◆ TASK DESCRIPTION ◆
For the entries below, the expected answer is the line with "Scully MP | 7 | 0.07 |", the line with "Doogan MP | 7 | 0.07 |", and every line between them, exactly as written, and nothing more.

◆ Dataset excerpts ◆
————

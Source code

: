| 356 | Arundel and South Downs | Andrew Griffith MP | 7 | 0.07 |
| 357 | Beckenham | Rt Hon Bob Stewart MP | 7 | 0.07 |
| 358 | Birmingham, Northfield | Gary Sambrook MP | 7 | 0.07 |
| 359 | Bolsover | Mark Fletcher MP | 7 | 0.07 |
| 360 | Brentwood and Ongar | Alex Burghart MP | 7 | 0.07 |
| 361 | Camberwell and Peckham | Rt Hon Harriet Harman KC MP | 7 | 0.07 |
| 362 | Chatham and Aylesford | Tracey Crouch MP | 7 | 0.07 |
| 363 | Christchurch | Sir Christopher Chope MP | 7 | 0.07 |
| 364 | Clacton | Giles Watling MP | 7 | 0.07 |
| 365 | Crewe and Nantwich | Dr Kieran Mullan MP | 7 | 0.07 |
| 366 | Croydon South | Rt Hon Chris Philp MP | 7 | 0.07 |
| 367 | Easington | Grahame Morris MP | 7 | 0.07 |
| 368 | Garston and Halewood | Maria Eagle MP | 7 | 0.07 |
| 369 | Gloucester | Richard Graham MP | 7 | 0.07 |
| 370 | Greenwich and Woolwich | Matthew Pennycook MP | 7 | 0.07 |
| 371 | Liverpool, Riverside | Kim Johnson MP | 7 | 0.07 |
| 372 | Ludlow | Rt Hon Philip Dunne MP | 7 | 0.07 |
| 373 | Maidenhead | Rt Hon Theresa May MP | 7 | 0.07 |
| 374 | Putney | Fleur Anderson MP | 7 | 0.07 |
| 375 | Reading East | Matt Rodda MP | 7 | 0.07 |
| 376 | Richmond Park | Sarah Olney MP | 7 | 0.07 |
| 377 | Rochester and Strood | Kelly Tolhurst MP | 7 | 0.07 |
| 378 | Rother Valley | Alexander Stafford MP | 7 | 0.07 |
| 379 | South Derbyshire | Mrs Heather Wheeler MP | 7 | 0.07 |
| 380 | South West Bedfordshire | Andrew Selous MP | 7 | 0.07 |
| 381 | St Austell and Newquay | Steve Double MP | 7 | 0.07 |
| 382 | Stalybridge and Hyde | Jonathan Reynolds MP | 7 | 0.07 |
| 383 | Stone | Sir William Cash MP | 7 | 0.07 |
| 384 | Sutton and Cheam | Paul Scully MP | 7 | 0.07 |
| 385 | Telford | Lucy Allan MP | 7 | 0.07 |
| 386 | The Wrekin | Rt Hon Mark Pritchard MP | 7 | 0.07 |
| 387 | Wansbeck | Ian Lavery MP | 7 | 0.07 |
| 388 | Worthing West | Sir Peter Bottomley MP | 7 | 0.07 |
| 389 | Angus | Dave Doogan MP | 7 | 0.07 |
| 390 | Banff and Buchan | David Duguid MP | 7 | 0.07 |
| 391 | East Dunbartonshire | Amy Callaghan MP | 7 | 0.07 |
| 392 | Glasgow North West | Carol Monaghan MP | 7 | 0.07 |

————

◆ RESPONSE BELOW ◆
| 384 | Sutton and Cheam | Paul Scully MP | 7 | 0.07 |
| 385 | Telford | Lucy Allan MP | 7 | 0.07 |
| 386 | The Wrekin | Rt Hon Mark Pritchard MP | 7 | 0.07 |
| 387 | Wansbeck | Ian Lavery MP | 7 | 0.07 |
| 388 | Worthing West | Sir Peter Bottomley MP | 7 | 0.07 |
| 389 | Angus | Dave Doogan MP | 7 | 0.07 |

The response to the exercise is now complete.